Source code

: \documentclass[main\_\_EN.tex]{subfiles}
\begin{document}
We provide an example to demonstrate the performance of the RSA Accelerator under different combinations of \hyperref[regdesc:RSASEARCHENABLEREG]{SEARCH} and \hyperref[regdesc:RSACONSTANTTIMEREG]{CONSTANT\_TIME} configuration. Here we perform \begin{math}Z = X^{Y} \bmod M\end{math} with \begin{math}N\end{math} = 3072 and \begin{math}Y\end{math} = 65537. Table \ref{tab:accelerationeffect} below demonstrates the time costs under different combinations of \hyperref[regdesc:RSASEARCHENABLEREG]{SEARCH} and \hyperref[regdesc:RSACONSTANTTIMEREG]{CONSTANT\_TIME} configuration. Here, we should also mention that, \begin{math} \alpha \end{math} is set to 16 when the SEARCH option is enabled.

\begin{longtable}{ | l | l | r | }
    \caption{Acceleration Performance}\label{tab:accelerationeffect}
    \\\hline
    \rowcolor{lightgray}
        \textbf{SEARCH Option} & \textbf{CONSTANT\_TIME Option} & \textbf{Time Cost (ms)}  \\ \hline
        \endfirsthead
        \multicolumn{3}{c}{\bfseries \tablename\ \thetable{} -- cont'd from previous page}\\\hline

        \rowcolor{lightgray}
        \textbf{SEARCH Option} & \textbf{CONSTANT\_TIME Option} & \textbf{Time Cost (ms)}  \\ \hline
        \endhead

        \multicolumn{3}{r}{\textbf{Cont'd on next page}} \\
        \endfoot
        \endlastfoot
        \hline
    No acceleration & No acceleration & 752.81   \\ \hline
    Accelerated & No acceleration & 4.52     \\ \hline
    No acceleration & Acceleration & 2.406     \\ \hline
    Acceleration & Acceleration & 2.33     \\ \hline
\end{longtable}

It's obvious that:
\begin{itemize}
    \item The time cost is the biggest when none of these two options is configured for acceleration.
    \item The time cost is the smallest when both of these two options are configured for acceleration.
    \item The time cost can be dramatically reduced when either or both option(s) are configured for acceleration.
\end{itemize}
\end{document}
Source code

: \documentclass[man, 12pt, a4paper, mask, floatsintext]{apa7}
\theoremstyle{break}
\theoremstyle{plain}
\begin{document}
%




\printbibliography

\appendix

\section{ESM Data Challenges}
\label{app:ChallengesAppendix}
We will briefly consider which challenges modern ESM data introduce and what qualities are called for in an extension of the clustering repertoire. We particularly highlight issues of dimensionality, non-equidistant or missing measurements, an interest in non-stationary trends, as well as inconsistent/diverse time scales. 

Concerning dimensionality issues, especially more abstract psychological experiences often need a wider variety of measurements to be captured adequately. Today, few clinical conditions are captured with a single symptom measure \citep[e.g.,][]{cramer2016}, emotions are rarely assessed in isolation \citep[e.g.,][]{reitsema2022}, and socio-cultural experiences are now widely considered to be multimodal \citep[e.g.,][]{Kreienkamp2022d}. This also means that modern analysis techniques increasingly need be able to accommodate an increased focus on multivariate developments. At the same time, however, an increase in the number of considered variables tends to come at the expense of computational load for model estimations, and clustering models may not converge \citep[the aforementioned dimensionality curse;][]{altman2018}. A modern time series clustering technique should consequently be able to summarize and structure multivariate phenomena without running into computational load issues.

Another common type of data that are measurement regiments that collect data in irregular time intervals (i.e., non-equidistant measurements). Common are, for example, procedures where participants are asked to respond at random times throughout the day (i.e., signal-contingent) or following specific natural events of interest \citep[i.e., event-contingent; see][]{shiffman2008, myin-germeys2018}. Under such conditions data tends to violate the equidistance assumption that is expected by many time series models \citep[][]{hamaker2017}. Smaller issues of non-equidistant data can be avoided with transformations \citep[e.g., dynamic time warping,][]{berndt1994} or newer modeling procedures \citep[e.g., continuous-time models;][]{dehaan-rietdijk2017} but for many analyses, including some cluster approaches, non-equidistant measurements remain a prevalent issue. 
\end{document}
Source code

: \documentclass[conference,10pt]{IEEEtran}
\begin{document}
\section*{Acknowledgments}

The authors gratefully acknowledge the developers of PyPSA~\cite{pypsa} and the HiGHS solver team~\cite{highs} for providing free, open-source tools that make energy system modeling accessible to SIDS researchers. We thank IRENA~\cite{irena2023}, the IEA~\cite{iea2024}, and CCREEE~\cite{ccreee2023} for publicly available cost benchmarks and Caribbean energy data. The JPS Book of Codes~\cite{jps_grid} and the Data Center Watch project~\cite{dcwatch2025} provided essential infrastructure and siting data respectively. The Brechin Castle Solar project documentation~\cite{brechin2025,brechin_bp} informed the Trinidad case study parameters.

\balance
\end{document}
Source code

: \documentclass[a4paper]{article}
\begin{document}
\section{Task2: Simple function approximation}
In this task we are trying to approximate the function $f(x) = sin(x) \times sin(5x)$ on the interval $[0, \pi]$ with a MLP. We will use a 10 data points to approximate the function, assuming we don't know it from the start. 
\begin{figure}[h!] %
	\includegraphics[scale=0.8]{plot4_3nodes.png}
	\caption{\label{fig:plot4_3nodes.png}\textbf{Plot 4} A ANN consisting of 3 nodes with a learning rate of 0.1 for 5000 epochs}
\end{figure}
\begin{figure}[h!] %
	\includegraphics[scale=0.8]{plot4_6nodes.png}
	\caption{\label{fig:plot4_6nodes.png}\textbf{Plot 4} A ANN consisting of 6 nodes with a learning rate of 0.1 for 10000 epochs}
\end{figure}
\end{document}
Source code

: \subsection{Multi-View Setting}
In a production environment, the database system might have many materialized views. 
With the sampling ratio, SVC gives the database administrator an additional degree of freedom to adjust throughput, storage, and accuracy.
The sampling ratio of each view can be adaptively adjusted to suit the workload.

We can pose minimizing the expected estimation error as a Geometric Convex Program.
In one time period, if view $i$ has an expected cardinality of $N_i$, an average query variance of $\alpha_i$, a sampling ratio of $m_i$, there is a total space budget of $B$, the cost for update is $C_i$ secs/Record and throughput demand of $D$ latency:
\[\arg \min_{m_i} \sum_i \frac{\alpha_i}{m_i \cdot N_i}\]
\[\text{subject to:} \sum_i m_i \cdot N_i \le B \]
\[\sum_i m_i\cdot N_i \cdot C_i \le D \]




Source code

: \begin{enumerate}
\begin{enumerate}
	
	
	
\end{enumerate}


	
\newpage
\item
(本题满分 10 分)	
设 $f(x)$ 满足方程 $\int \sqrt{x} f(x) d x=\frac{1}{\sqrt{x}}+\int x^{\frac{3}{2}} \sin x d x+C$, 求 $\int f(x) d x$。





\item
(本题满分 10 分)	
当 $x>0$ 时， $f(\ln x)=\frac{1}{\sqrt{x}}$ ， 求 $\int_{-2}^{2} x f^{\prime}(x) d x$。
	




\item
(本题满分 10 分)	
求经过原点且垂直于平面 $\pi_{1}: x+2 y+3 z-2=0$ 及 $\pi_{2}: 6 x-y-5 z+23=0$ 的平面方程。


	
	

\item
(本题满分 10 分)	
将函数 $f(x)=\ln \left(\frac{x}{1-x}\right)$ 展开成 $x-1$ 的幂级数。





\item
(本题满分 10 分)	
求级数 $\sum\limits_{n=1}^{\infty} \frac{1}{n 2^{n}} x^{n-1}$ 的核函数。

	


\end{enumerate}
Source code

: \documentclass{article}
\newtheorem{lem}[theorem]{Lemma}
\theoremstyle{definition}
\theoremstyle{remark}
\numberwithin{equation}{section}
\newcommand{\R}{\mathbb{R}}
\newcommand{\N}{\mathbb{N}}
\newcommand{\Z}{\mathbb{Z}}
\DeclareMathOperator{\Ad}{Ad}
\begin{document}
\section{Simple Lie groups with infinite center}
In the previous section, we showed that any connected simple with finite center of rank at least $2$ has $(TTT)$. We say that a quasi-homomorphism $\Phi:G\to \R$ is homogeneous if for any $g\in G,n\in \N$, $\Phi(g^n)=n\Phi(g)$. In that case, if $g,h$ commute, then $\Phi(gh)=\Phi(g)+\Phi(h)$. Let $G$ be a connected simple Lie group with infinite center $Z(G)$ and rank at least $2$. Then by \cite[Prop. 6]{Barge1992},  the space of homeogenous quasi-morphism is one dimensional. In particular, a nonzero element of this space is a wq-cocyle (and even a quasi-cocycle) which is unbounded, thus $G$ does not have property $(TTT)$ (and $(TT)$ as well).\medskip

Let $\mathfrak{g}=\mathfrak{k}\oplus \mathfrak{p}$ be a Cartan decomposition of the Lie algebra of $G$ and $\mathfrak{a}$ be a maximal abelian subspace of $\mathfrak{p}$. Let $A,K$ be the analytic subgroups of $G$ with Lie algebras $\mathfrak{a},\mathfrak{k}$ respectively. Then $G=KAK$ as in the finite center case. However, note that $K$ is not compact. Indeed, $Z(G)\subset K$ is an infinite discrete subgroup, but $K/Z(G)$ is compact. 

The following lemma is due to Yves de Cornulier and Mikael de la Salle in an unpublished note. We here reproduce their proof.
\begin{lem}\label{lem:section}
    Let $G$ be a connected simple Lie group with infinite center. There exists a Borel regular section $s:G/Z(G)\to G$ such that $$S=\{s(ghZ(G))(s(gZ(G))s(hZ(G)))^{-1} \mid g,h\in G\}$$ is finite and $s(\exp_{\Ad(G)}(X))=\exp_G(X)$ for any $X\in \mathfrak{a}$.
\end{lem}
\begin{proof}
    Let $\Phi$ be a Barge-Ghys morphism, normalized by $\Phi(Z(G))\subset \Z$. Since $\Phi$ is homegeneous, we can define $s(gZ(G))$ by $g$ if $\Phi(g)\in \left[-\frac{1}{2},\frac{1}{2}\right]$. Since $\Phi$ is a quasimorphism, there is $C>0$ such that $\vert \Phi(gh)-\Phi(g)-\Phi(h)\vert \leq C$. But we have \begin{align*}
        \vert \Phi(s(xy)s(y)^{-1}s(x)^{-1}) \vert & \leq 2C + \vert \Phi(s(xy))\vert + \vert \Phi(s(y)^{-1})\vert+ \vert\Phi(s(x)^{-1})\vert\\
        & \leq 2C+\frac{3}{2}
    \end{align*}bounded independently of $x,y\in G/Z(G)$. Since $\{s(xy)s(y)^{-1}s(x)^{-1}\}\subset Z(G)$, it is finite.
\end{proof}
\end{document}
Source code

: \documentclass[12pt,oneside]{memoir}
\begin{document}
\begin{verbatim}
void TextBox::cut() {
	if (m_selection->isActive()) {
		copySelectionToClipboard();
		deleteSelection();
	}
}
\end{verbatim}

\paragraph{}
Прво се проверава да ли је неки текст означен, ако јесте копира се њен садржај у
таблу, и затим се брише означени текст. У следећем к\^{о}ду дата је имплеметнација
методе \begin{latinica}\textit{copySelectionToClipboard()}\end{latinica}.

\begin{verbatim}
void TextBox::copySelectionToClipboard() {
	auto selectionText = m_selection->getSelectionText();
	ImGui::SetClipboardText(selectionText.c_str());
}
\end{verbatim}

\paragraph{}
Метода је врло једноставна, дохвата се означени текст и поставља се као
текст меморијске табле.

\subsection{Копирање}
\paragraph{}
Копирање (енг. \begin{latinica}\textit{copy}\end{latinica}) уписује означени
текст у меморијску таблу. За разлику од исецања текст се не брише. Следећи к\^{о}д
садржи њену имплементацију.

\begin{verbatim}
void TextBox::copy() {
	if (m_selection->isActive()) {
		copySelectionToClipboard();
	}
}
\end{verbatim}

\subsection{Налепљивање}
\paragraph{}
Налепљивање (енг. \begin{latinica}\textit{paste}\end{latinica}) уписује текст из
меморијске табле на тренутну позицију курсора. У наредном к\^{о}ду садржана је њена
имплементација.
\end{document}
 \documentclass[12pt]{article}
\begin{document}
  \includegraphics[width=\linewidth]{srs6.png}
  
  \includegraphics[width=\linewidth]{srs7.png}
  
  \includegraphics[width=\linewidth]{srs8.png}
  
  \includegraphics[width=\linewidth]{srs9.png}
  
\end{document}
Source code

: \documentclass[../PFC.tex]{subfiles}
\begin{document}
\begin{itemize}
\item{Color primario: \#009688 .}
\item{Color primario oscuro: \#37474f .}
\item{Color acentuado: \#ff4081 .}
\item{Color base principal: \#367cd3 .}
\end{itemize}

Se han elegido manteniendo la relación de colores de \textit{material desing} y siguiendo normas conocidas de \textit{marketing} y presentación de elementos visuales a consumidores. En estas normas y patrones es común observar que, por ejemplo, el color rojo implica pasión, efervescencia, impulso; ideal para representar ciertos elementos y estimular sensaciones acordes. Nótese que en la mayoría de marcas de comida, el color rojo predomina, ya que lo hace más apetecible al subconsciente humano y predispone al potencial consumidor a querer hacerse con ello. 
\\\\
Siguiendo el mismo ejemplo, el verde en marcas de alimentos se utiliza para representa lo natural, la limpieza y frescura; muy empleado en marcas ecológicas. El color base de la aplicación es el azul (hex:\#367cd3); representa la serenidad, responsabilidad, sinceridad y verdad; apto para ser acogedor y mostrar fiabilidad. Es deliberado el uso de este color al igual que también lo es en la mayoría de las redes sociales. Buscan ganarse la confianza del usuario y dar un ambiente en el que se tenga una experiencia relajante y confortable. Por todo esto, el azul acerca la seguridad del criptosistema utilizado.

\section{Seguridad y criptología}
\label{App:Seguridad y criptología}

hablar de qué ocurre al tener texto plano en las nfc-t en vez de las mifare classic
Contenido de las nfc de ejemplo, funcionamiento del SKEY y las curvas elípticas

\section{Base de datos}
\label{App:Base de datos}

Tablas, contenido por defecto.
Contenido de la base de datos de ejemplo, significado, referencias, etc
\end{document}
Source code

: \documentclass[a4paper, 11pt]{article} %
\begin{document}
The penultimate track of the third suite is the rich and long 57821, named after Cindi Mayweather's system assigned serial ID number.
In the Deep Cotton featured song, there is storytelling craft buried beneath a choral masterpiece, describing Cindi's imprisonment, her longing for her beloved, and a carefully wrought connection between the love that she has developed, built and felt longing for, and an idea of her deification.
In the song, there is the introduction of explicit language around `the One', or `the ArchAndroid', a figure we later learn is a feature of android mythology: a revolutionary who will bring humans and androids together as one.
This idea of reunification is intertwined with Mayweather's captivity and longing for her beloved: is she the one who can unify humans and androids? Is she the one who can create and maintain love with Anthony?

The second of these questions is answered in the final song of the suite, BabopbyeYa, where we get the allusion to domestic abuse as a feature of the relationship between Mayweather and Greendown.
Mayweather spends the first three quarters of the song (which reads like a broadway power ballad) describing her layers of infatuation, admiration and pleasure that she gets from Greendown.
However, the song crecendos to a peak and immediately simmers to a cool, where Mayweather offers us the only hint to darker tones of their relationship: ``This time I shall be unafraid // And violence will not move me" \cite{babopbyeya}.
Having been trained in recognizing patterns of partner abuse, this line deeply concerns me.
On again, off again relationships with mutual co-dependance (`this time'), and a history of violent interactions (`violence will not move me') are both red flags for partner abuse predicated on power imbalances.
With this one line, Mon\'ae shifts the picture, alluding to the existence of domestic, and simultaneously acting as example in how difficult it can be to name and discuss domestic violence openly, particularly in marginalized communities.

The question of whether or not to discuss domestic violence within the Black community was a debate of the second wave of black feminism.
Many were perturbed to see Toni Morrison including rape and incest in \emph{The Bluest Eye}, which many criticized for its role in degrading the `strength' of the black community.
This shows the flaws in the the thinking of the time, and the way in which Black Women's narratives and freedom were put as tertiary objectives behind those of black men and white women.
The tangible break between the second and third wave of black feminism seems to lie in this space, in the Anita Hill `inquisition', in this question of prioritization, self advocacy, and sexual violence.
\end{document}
•••
Work to complete: Check every line above for the string "mathbb", and copy the ones that have it.

Reply:
\newcommand{\R}{\mathbb{R}}
\newcommand{\N}{\mathbb{N}}
\newcommand{\Z}{\mathbb{Z}}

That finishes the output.